__EXERCISE GOAL__.
Take each line of the entries below that contains "query" and copy it.

__SUPPLIED MATERIAL__.
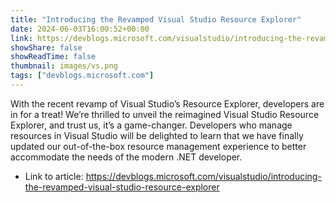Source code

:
 ```yaml
---
title: "Introducing the Revamped Visual Studio Resource Explorer"
date: 2024-06-03T16:00:52+00:00
link: https://devblogs.microsoft.com/visualstudio/introducing-the-revamped-visual-studio-resource-explorer
showShare: false
showReadTime: false
thumbnail: images/vs.png
tags: ["devblogs.microsoft.com"]
---
```

With the recent revamp of Visual Studio’s Resource Explorer, developers are in for a treat! We’re thrilled to unveil the reimagined Visual Studio Resource Explorer, and trust us, it’s a game-changer. Developers who manage resources in Visual Studio will be delighted to learn that we have finally updated our out-of-the-box resource management experience to better accommodate the needs of the modern .NET developer.

- Link to article: https://devblogs.microsoft.com/visualstudio/introducing-the-revamped-visual-studio-resource-explorer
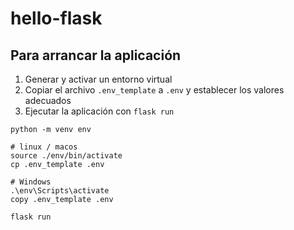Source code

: # hello-flask

## Para arrancar la aplicación

1. Generar y activar un entorno virtual
2. Copiar el archivo `.env_template` a `.env` y establecer los valores adecuados
3. Ejecutar la aplicación con `flask run`

```shell
python -m venv env

# linux / macos
source ./env/bin/activate
cp .env_template .env

# Windows
.\env\Scripts\activate
copy .env_template .env

flask run
```
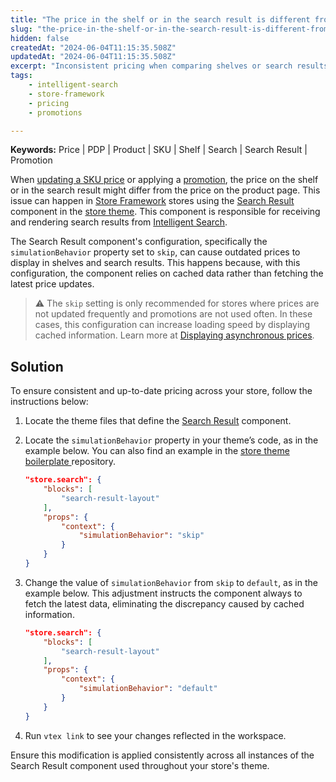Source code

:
 ```yaml
---
title: "The price in the shelf or in the search result is different from the product page"
slug: "the-price-in-the-shelf-or-in-the-search-result-is-different-from-the-product-page"
hidden: false
createdAt: "2024-06-04T11:15:35.508Z"
updatedAt: "2024-06-04T11:15:35.508Z"
excerpt: "Inconsistent pricing when comparing shelves or search results with product pages in stores using Intelligent Search."
tags:
    - intelligent-search
    - store-framework
    - pricing
    - promotions

---
```


**Keywords:** Price | PDP | Product | SKU | Shelf | Search | Search Result | Promotion

When [updating a SKU price](https://help.vtex.com/en/tutorial/alteracao-de-preco-de-sku--tutorials_95) or applying a [promotion](https://help.vtex.com/en/tracks/promotion--6asfF1vFYiZgTQtOzwJchR), the price on the shelf or in the search result might differ from the price on the product page. This issue can happen in [Store Framework](https://developers.vtex.com/docs/guides/store-framework) stores using the [Search Result](https://developers.vtex.com/docs/apps/vtex.search-result) component in the [store theme](https://developers.vtex.com/docs/guides/vtex-io-documentation-3-settingyourstoretheme). This component is responsible for receiving and rendering search results from [Intelligent Search](https://help.vtex.com/en/tracks/vtex-intelligent-search--19wrbB7nEQcmwzDPl1l4Cb).

The Search Result component's configuration, specifically the `simulationBehavior` property set to `skip`, can cause outdated prices to display in shelves and search results. This happens because, with this configuration, the component relies on cached data rather than fetching the latest price updates.

>⚠️ The `skip` setting is only recommended for stores where prices are not updated frequently and promotions are not used often. In these cases, this configuration can increase loading speed by displaying cached information. Learn more at [Displaying asynchronous prices](https://developers.vtex.com/docs/guides/vtex-io-documentation-displaying-asynchronous-prices).

## Solution

To ensure consistent and up-to-date pricing across your store, follow the instructions below:

1. Locate the theme files that define the [Search Result](https://developers.vtex.com/docs/apps/vtex.search-result) component.
2. Locate the `simulationBehavior` property in your theme’s code, as in the example below. You can also find an example in the [store theme boilerplate ](https://github.com/vtex-apps/store-theme/blob/main/store/blocks/search.jsonc)repository.

    ```json
    "store.search": {
        "blocks": [
            "search-result-layout"
        ],
        "props": {
            "context": {
                "simulationBehavior": "skip"
            }
        }
    }
    ```

3. Change the value of `simulationBehavior` from `skip` to `default`, as in the example below. This adjustment instructs the component always to fetch the latest data, eliminating the discrepancy caused by cached information.

    ```json
    "store.search": {
        "blocks": [
            "search-result-layout"
        ],
        "props": {
            "context": {
                "simulationBehavior": "default"
            }
        }
    }
    ```

4. Run `vtex link` to see your changes reflected in the workspace.

Ensure this modification is applied consistently across all instances of the Search Result component used throughout your store's theme.
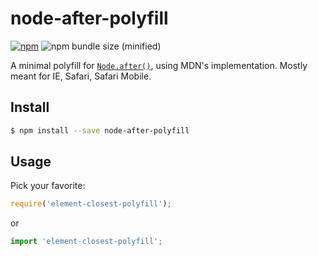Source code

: # node-after-polyfill
[![npm](https://img.shields.io/npm/v/node-after-polyfill.svg)](https://www.npmjs.com/package/node-after-polyfill)
![npm bundle size (minified)](https://img.shields.io/bundlephobia/min/node-after-polyfill.svg)

A minimal polyfill for [`Node.after()`](https://developer.mozilla.org/en-US/docs/Web/API/ChildNode/after), using MDN's implementation. Mostly meant for IE, Safari, Safari Mobile.

## Install
```sh
$ npm install --save node-after-polyfill
```

## Usage
Pick your favorite:
```js
require('element-closest-polyfill');
```
or
```js
import 'element-closest-polyfill';
```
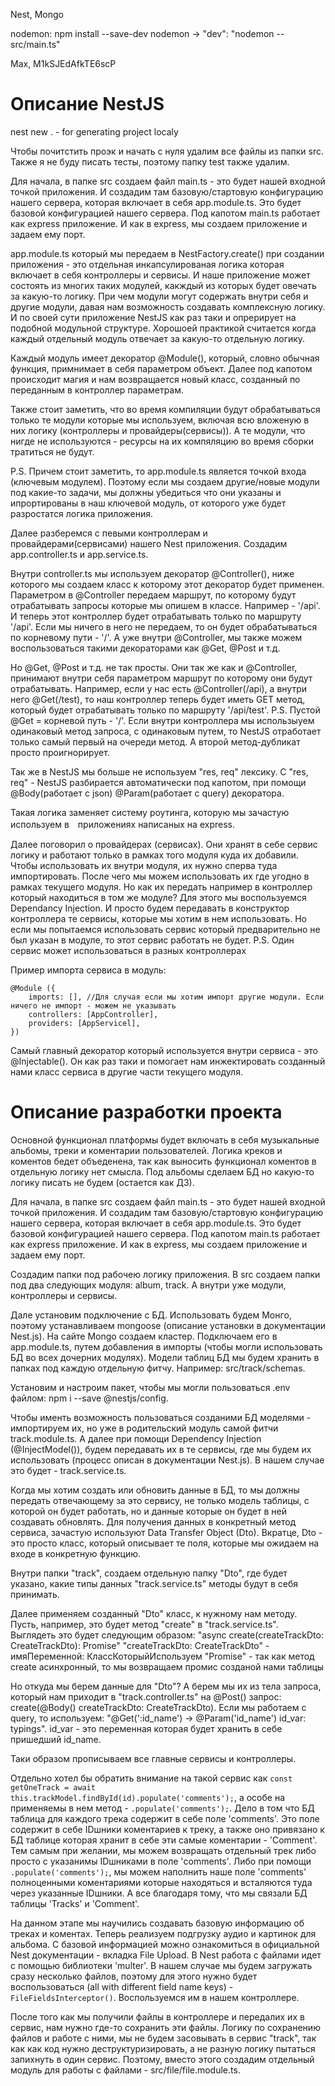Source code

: Nest, Mongo 

nodemon: npm install --save-dev nodemon -> "dev": "nodemon -- src/main.ts"

Max, M1kSJEdAfkTE6scP

# Описание NestJS
nest new . - for generating project localy

Чтобы почитстить проэк и начать с нуля удалим все файлы из папки src. Также я не буду писать тесты, поэтому папку test также удалим.

Для начала, в папке src создаем файл main.ts - это будет нашей входной точкой приложения. И создадим там базовую/стартовую конфигурацию нашего сервера, которая включает в себя app.module.ts. Это будет базовой конфигурацией нашего сервера. Под капотом main.ts работает как express приложение. И как в express, мы создаем приложение и задаем ему порт.

app.module.ts который мы передаем в NestFactory.create() при создании приложения - это отдельная инкапсулированая логика которая включает в себя контроллеры и сервисы. И наше приложение может состоять из многих таких модулей, какждый из которых будет овечать за какую-то логику. При чем модули могут содержать внутри себя и другие модули, давая нам возможность создавать комплексную логику. И по своей сути приложение NestJS как раз таки и опрерирует на подобной модульной структуре. Хорошоей практикой считается когда каждый отдельный модуль отвечает за какую-то отдельную логику.

Каждый модуль имеет декоратор @Module(), который, словно обычная функция, примнимает в себя параметром объект. Далее под капотом происходит магия и нам возвращается новый класс, созданный по переданным в контроллер параметрам.

Также стоит заметить, что во время компиляции будут обрабатываться только те модули которые мы используем, включая всю вложеную в них логику (контроллеры и провайдеры(сервисы)). А те модули, что нигде не используются - ресурсы на их компяляцию во время сборки тратиться не будут.

P.S. Причем стоит заметить, то app.module.ts является точкой входа (ключевым модулем). Поэтому если мы создаем другие/новые модули под какие-то задачи, мы должны убедиться что они указаны и ипрортированы в наш ключевой модуль, от которого уже будет разростатся логика приложения. 

Далее разберемся с певыми контроллерам и провайдерами(сервисами) нашего Nest приложения. Создадим app.controller.ts и app.service.ts.

Внутри controller.ts мы используем декоратор @Controller(), ниже которого мы создаем класс к которому этот декоратор будет применен. Параметром в @Controller передаем маршрут, по которому будут отрабатывать запросы которые мы опишем в классе. Например - '/api'. И теперь этот контроллер будет отрабатывать только по маршруту '/api'. Если мы ничего в него не передаем, то он будет обрабатываться по корневому пути - '/'. А уже внутри @Controller, мы также можем воспользоваться такими декораторами как @Get, @Post и т.д.

Но @Get, @Post и т.д. не так просты. Они так же как и @Controller, принимают внутри себя параметром маршрут по которому они будут отрабатывать. Например, если у нас есть @Controller(/api), а внутри него @Get(/test), то наш контроллер теперь будет иметь GET метод, который будет отрабатывать только по маршруту '/api/test'. P.S. Пустой @Get = корневой путь - '/'.
Если внутри контроллера мы использыуем одинаковый метод запроса, с одинаковым путем, то NestJS отработает только самый первый на очереди метод. А второй метод-дубликат просто проигнорирует.

Так же в NestJS мы больше не используем "res, req" лексику. С "res, req" - NestJS разбирается автоматически под капотом, при помощи @Body(работает с json) @Param(работает с query) декоратора.

Такая логика заменяет систему роутинга, которую мы зачастую используем в　приложениях написаных на express.

Далее поговорил о провайдерах (сервисах). Они хранят в себе сервис логику и работают только в рамках того модуля куда их добавили. Чтобы использовать их внутри модуля, их нужно сперва туда импортировать. После чего мы можем использовать их где угодно в рамках текущего модуля. Но как их передать например в контроллер который находиться в том же модуле? Для этого мы воспользуемся Dependancy Injection. И просто будем передавать в конструктор контроллера те сервисы, которые мы хотим в нем использовать. Но если мы попытаемся использовать сервис который предварительно не был указан в модуле, то этот сервис работать не будет. P.S. Один сервис может использоваться в разных контроллерах
 
Пример импорта сервиса в модуль:
```
@Module ({
    imports: [], //Для случая если мы хотим импорт другие модули. Если ничего не импорт - можем не указывать 
    controllers: [AppController],
    providers: [AppServicel], 
})
```

Самый главный декоратор который используется внутри сервиса - это @Injectable(). Он как раз таки и помогает нам инжектировать созданный нами класс сервиса в другие части текущего модуля.

# Описание разработки проекта
Основной функционал платформы будет включать в себя музыкальные альбомы, треки и коментарии пользователей. Логика креков и коментов бедет объеденена, так как выносить функционал коментов в отдельную логику нет смысла. Под альбомы сделаем БД но какую-то логику писать не будем (остается как ДЗ).

Для начала, в папке src создаем файл main.ts - это будет нашей входной точкой приложения. И создадим там базовую/стартовую конфигурацию нашего сервера, которая включает в себя app.module.ts. Это будет базовой конфигурацией нашего сервера. Под капотом main.ts работает как express приложение. И как в express, мы создаем приложение и задаем ему порт.

Создадим папки под рабочею логику приложения. В src создаем папки под два следующих модуля: album, track. А внутри уже модули, контроллеры и сервисы.

Дале установим подключение c БД. Использовать будем Монго, поэтому устанавливаем mongoose (описание установки в документации Nest.js). На сайте Mongo создаем кластер. Подключаем его в app.module.ts, путем добавления в импорты (чтобы могли использовать БД во всех дочерних модулях). Модели таблиц БД мы будем хранить в папках под каждую отдельную фитчу. Например: src/track/schemas.

Установим и настроим пакет, чтобы мы могли пользоваться .env файлом: npm i --save @nestjs/config.

Чтобы именть возможность пользоваться созданими БД моделями - импортируем их, но уже в родительский модуль самой фитчи track.module.ts. А далее при помощи Dependency Injection (@InjectModel()), будем передавать их в те сервисы, где мы будем их использовать (процесс описан в документации Nest.js). В нашем случае это будет - track.service.ts.

Когда мы хотим создать или обновить данные в БД, то мы должны передать отвечающему за это сервису, не только модель таблицы, с которой он будет работать, но и данные которые он будет в ней создавать обновлять. Для получения данных в конкретный метод сервиса, зачастую используют Data Transfer Object (Dto). Вкратце, Dto - это просто класс, который описывает те поля, которые мы ожидаем на входе в конкретную функцию.

Внутри папки "track", создаем отдельную папку "Dto", где будет указано, какие типы данных "track.service.ts" методы будут в себя принимать.

Далее применяем созданный "Dto" класс, к нужному нам методу. Пусть, например, это будет метод "create" в "track.service.ts". Выглядеть это будет следующим образом:
"async create(createTrackDto: CreateTrackDto): Promise<Track>"
"createTrackDto: CreateTrackDto" - имяПеременной: КлассКоторыйИспользуем
"Promise<Track>" - так как метод create асинхронный, то мы возвращаем промис созданой нами таблицы

Но откуда мы берем данные для "Dto"? А берем мы их из тела запроса, который нам приходит в "track.controller.ts" на @Post() запрос: create(@Body() createTrackDto: CreateTrackDto).
Если мы работаем с query, то используем: "@Get(':id_name') -> @Param('id_name') id_var: typings". id_var - это переменная которая будет хранить в себе пришедший id_name.

Таки образом прописываем все главные сервисы и контроллеры.

Отдельно хотел бы обратить внимание на такой сервис как `const getOneTrack = await this.trackModel.findById(id).populate('comments');`, а особе на применяемы в нем метод - `.populate('comments');`. Дело в том что БД таблица для каждого трека содержит в себе поле 'comments'. Это поле содержит в себе IDшники коментариев к треку, а также оно привязано к БД таблице которая хранит в себе эти самые коментарии - 'Comment'. Тем самым при желании, мы можем возвращать отдельный трек либо просто с указанимы IDшниками в поле 'comments'. Либо при помощи `.populate('comments');`, мы можем наполнить наше поле 'comments' полноценными коментариями которые находяться и всталяются туда через указанные IDшники. А все благодаря тому, что мы связали БД таблицы 'Tracks' и 'Comment'.

На данном этапе мы научились создавать базовую информацию об треках и коментах. Теперь реализуем подгрузку аудио и картинок для альбома. С базовой информацией можно ознакомиться в официальной Nest документации - вкладка File Upload. В Nest работа с файлами идет с помощью библиотеки 'multer'. В нашем случае мы будем загружать сразу несколько файлов, поэтому для этого нужно будет воспользоваться (all with different field name keys) - `FileFieldsInterceptor()`. Воспользуемся им в нашем контроллере.

После того как мы получили файлы в контроллере и передалих их в сервис, нам нужно где-то сохранить эти файлы. Логику по сохранению файлов и работе с ними, мы не будем засовывать в сервис "track", так как как код нужно деструктуризировать, а не разную логику пытаться запихнуть в один сервис. Поэтому, вместо этого создадим отдельный модуль для работы с файлами - src/file/file.module.ts.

__EXPECTED ANSWER__.
Так же в NestJS мы больше не используем "res, req" лексику. С "res, req" - NestJS разбирается автоматически под капотом, при помощи @Body(работает с json) @Param(работает с query) декоратора.
Если мы работаем с query, то используем: "@Get(':id_name') -> @Param('id_name') id_var: typings". id_var - это переменная которая будет хранить в себе пришедший id_name.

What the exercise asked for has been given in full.